START DATA FOR PROCESSING

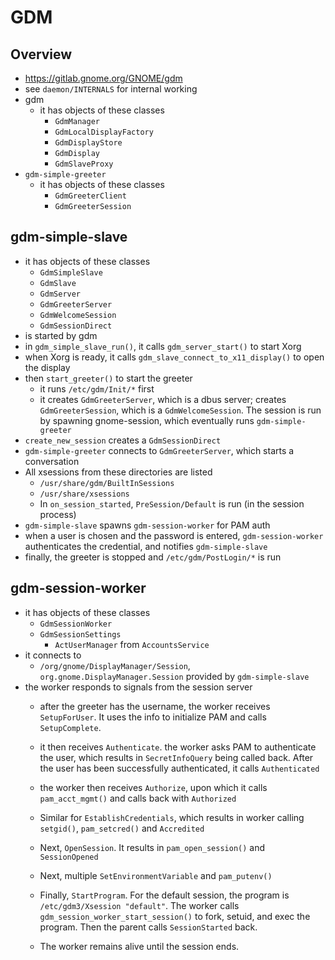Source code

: GDM
===

## Overview

- <https://gitlab.gnome.org/GNOME/gdm>
- see `daemon/INTERNALS` for internal working
- gdm
  - it has objects of these classes
    - `GdmManager`
    - `GdmLocalDisplayFactory`
    - `GdmDisplayStore`
    - `GdmDisplay`
    - `GdmSlaveProxy`
- `gdm-simple-greeter`
  - it has objects of these classes
    - `GdmGreeterClient`
    - `GdmGreeterSession`

## gdm-simple-slave

- it has objects of these classes
  - `GdmSimpleSlave`
  - `GdmSlave`
  - `GdmServer`
  - `GdmGreeterServer`
  - `GdmWelcomeSession`
  - `GdmSessionDirect`
- is started by gdm
- in `gdm_simple_slave_run()`, it calls `gdm_server_start()` to start Xorg
- when Xorg is ready, it calls `gdm_slave_connect_to_x11_display()` to open
  the display
- then `start_greeter()` to start the greeter
  - it runs `/etc/gdm/Init/*` first
  - it creates `GdmGreeterServer`, which is a dbus server; creates
    `GdmGreeterSession`, which is a `GdmWelcomeSession`.  The session is run
    by spawning gnome-session, which eventually runs `gdm-simple-greeter`
- `create_new_session` creates a `GdmSessionDirect`
- `gdm-simple-greeter` connects to `GdmGreeterServer`, which starts a
  conversation
- All xsessions from these directories are listed
  - `/usr/share/gdm/BuiltInSessions`
  - `/usr/share/xsessions`
  - In `on_session_started`, `PreSession/Default` is run (in the session process)
- `gdm-simple-slave` spawns `gdm-session-worker` for PAM auth
- when a user is chosen and the password is entered, `gdm-session-worker`
  authenticates the credential, and notifies `gdm-simple-slave`
- finally, the greeter is stopped and `/etc/gdm/PostLogin/*` is run

## gdm-session-worker

- it has objects of these classes
  - `GdmSessionWorker`
  - `GdmSessionSettings`
    - `ActUserManager` from `AccountsService`
- it connects to
  - `/org/gnome/DisplayManager/Session`, `org.gnome.DisplayManager.Session`
    provided by `gdm-simple-slave`
- the worker responds to signals from the session server
  - after the greeter has the username, the worker receives `SetupForUser`.
    It uses the info to initialize PAM and calls `SetupComplete`.
  - it then receives `Authenticate`.  the worker asks PAM to authenticate
    the user, which results in `SecretInfoQuery` being called back.  After
    the user has been successfully authenticated, it calls `Authenticated`
  - the worker then receives `Authorize`, upon which it calls
    `pam_acct_mgmt()` and calls back with `Authorized`
  - Similar for `EstablishCredentials`, which results in worker calling
    `setgid()`, `pam_setcred()` and `Accredited`
  - Next, `OpenSession`.  It results in `pam_open_session()` and
    `SessionOpened`
  - Next, multiple `SetEnvironmentVariable` and `pam_putenv()`
  - Finally, `StartProgram`.  For the default session, the program is
    `/etc/gdm3/Xsession "default"`.  The worker calls
    `gdm_session_worker_start_session()` to fork, setuid, and exec the
    program.  Then the parent calls `SessionStarted` back.

  - The worker remains alive until the session ends.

END DATA FOR PROCESSING

§ **WORK TASK**:
Could you restate the material word for word, skipping any pictures it holds?

§ **SOLUTION TO THE EXERCISE**:
Source code

: GDM
===

## Overview

- <https://gitlab.gnome.org/GNOME/gdm>
- see `daemon/INTERNALS` for internal working
- gdm
  - it has objects of these classes
    - `GdmManager`
    - `GdmLocalDisplayFactory`
    - `GdmDisplayStore`
    - `GdmDisplay`
    - `GdmSlaveProxy`
- `gdm-simple-greeter`
  - it has objects of these classes
    - `GdmGreeterClient`
    - `GdmGreeterSession`

## gdm-simple-slave

- it has objects of these classes
  - `GdmSimpleSlave`
  - `GdmSlave`
  - `GdmServer`
  - `GdmGreeterServer`
  - `GdmWelcomeSession`
  - `GdmSessionDirect`
- is started by gdm
- in `gdm_simple_slave_run()`, it calls `gdm_server_start()` to start Xorg
- when Xorg is ready, it calls `gdm_slave_connect_to_x11_display()` to open
  the display
- then `start_greeter()` to start the greeter
  - it runs `/etc/gdm/Init/*` first
  - it creates `GdmGreeterServer`, which is a dbus server; creates
    `GdmGreeterSession`, which is a `GdmWelcomeSession`.  The session is run
    by spawning gnome-session, which eventually runs `gdm-simple-greeter`
- `create_new_session` creates a `GdmSessionDirect`
- `gdm-simple-greeter` connects to `GdmGreeterServer`, which starts a
  conversation
- All xsessions from these directories are listed
  - `/usr/share/gdm/BuiltInSessions`
  - `/usr/share/xsessions`
  - In `on_session_started`, `PreSession/Default` is run (in the session process)
- `gdm-simple-slave` spawns `gdm-session-worker` for PAM auth
- when a user is chosen and the password is entered, `gdm-session-worker`
  authenticates the credential, and notifies `gdm-simple-slave`
- finally, the greeter is stopped and `/etc/gdm/PostLogin/*` is run

## gdm-session-worker

- it has objects of these classes
  - `GdmSessionWorker`
  - `GdmSessionSettings`
    - `ActUserManager` from `AccountsService`
- it connects to
  - `/org/gnome/DisplayManager/Session`, `org.gnome.DisplayManager.Session`
    provided by `gdm-simple-slave`
- the worker responds to signals from the session server
  - after the greeter has the username, the worker receives `SetupForUser`.
    It uses the info to initialize PAM and calls `SetupComplete`.
  - it then receives `Authenticate`.  the worker asks PAM to authenticate
    the user, which results in `SecretInfoQuery` being called back.  After
    the user has been successfully authenticated, it calls `Authenticated`
  - the worker then receives `Authorize`, upon which it calls
    `pam_acct_mgmt()` and calls back with `Authorized`
  - Similar for `EstablishCredentials`, which results in worker calling
    `setgid()`, `pam_setcred()` and `Accredited`
  - Next, `OpenSession`.  It results in `pam_open_session()` and
    `SessionOpened`
  - Next, multiple `SetEnvironmentVariable` and `pam_putenv()`
  - Finally, `StartProgram`.  For the default session, the program is
    `/etc/gdm3/Xsession "default"`.  The worker calls
    `gdm_session_worker_start_session()` to fork, setuid, and exec the
    program.  Then the parent calls `SessionStarted` back.

  - The worker remains alive until the session ends.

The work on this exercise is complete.